Every Grand Prix weekend was split into two races, both held on the same day. This meant that the 2014 season, with its ten Grands Prix, had nominally 20 races, however, only 19 were held. Each race lasted for 30 minutes plus two laps. The two races on a weekend actually get combined to determine an overall winner. In case of a tie, the results of the second race were used to determine the winner. While this overall winner received no extra world championship points, they usually were awarded a special trophy. Race start times were set at 13:30 and 16:00.

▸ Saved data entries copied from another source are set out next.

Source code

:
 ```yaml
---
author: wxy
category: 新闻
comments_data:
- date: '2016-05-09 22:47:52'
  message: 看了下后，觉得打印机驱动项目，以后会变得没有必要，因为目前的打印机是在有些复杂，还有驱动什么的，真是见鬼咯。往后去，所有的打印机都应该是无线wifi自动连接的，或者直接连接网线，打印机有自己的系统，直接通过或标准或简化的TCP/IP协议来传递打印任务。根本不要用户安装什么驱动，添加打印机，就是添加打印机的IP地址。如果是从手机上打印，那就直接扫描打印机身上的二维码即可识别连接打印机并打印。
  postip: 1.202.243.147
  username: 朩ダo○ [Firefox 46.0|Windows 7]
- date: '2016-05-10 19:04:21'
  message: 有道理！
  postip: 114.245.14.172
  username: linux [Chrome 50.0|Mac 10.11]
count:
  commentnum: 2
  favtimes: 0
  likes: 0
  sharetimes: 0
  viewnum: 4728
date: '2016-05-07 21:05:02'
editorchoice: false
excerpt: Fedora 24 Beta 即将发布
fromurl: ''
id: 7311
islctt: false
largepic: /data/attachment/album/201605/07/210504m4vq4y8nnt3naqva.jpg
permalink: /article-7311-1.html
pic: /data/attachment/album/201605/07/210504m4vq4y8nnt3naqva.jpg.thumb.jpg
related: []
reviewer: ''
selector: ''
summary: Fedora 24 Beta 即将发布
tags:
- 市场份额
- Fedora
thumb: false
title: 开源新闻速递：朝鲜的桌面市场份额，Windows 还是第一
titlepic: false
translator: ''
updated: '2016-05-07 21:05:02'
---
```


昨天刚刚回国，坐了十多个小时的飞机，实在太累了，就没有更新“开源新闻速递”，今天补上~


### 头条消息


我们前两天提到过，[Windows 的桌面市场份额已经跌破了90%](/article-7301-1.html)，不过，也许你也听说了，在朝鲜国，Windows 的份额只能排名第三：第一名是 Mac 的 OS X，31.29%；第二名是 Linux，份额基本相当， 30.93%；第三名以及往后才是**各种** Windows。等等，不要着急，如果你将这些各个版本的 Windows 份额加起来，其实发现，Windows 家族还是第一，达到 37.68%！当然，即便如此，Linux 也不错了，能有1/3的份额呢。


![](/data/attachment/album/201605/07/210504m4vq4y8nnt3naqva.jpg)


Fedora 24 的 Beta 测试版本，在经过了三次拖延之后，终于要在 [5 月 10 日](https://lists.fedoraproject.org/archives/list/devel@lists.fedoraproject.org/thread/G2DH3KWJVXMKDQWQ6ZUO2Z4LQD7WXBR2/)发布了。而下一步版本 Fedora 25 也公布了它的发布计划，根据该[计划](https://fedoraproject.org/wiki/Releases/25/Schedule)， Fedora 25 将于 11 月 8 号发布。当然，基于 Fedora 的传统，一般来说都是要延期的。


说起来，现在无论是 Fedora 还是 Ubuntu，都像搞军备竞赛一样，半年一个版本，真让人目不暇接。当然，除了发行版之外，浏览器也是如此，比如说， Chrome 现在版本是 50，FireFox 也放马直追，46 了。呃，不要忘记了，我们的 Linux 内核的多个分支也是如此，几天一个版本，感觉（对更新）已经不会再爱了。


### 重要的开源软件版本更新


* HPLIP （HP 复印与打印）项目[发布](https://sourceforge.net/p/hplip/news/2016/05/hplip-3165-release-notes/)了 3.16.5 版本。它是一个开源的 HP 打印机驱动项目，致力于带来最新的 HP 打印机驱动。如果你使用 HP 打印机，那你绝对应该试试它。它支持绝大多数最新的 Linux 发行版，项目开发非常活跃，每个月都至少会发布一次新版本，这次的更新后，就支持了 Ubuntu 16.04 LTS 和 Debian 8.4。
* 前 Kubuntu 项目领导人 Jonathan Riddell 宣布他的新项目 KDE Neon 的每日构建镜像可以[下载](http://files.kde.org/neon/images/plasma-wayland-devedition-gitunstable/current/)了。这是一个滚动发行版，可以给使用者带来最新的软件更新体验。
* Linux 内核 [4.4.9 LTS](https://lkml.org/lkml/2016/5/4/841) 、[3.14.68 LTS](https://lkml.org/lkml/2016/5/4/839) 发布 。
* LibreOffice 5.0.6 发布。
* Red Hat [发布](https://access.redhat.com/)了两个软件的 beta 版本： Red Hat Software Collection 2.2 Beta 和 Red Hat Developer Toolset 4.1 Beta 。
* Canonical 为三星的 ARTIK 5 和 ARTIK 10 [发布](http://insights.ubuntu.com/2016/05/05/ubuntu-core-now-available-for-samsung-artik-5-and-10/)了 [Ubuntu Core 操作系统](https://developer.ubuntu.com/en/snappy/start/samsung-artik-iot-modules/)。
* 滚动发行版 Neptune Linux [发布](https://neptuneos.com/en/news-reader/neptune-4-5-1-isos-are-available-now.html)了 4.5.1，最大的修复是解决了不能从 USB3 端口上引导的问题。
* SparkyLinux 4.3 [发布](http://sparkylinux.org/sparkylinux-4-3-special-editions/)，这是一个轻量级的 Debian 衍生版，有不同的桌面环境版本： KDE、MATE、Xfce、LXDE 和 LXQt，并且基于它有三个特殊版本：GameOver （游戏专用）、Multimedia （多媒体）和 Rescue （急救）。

Events typically consisted of a qualifying competition, held in multiple stages on Saturdays of a race weekend while the two race events were typically held on Sundays. One exception to this rule is Easter weekends, when the races were held on Easter Monday. Race weekends could consist of additional motocross or quart support races as well, but the FIM stipulates that the World Championship races have priority. Riders had to be provided with at least one 30 minute free practice season, which was timed. A race can consist of up to 30 starters and the qualifying modus is dependent on the number of entries. Up to 32 entries, it was held in one group split into two sessions of 30 minutes each. Above 32 entries, the starter field was sub-divided into two groups through ballot and the current standings. Each qualifying group can consist of up to 30 racers. Should there be more than 60 entries, a pre-qualifying has to be held. Of the riders in the two groups, the top-twelve directly qualified for the races. The remaining teams then go to a second-chance qualifying, in which the best six advanced. The riders placed seventh and eighth remained in reserve should one of the qualified teams be unable to participate.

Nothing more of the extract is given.